(WHAT THE TASK ASKS): In the records below, find the line holding "a major weakness" and the line holding "Since the iterates". Set down both, with every line between them, exactly.

(Saved data entries)
***

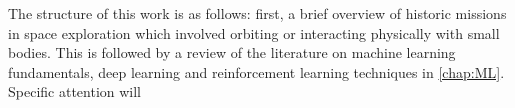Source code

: The structure of this work is as follows: first, a brief overview of historic missions in space exploration which involved orbiting or interacting physically with small bodies. This is followed by a review of the literature on machine learning fundamentals, deep learning and reinforcement learning techniques in \autoref{chap:ML}. Specific attention will 








\cite{Rivkin2021}







\cite{Marks2022}



%


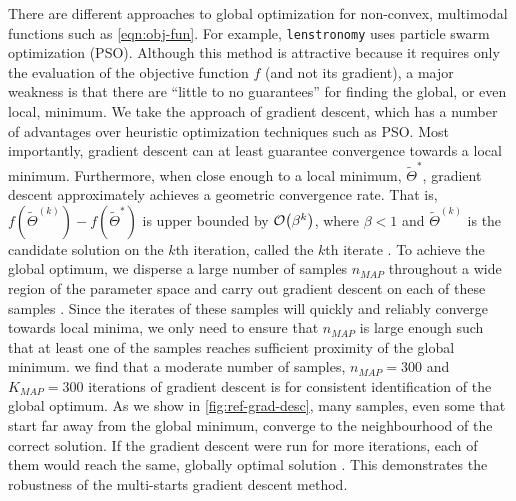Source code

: There are different approaches to global optimization for non-convex, multimodal functions such as \cref{eqn:obj-fun}.
For example, \texttt{lenstronomy} uses particle swarm optimization (PSO). Although this method is attractive because it requires only the evaluation of the objective function $f$ (and not its gradient), 
a major weakness is that there are ``little to no guarantees'' \citep{sengupta2018} for finding the global, or even local, minimum.
We take the approach of gradient descent, 
which has a number of advantages over 
heuristic optimization techniques such as PSO. 
Most importantly, gradient descent can at least guarantee convergence towards a local minimum. 
Furthermore, when close enough to a local minimum, $\tilde{\Theta}^*$,
gradient descent approximately achieves a geometric convergence rate. %
That is, $f(\tilde{\Theta}^{(k)}) - f(\tilde{\Theta}^*)$ is upper bounded by $\order{\beta^k}$, where $\beta < 1$ and $\tilde{\Theta}^{(k)}$ is the candidate solution on the $k$th iteration, called the $k$th iterate \citep{nesterov2014}.
To achieve the global optimum, we disperse a large number of samples $n_{MAP}$ throughout a wide region of the parameter space and carry out gradient descent on each of these samples \citep{marti2003,gyorgy2011}. 
Since the iterates of these samples will quickly and reliably converge towards local minima, we only need to ensure that $n_{MAP}$ is large enough such that at least one of the samples %
reaches sufficient proximity of the global minimum.  we find that a moderate number of samples, $n_{MAP} = 300$ and $K_{MAP}=300$ iterations of gradient descent is  for consistent identification of the global optimum. 
As we show in \cref{fig:ref-grad-desc}, many samples, even some that start far away from the global minimum, converge to the neighbourhood of the correct solution. If the gradient descent were run for more iterations, each of them would reach the same, globally optimal solution .  This demonstrates the robustness of the multi-starts gradient descent method.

***

(SOLUTION TO THIS TASK):
a major weakness is that there are ``little to no guarantees'' \citep{sengupta2018} for finding the global, or even local, minimum.
We take the approach of gradient descent, 
which has a number of advantages over 
heuristic optimization techniques such as PSO. 
Most importantly, gradient descent can at least guarantee convergence towards a local minimum. 
Furthermore, when close enough to a local minimum, $\tilde{\Theta}^*$,
gradient descent approximately achieves a geometric convergence rate. %
That is, $f(\tilde{\Theta}^{(k)}) - f(\tilde{\Theta}^*)$ is upper bounded by $\order{\beta^k}$, where $\beta < 1$ and $\tilde{\Theta}^{(k)}$ is the candidate solution on the $k$th iteration, called the $k$th iterate \citep{nesterov2014}.
To achieve the global optimum, we disperse a large number of samples $n_{MAP}$ throughout a wide region of the parameter space and carry out gradient descent on each of these samples \citep{marti2003,gyorgy2011}. 
Since the iterates of these samples will quickly and reliably converge towards local minima, we only need to ensure that $n_{MAP}$ is large enough such that at least one of the samples %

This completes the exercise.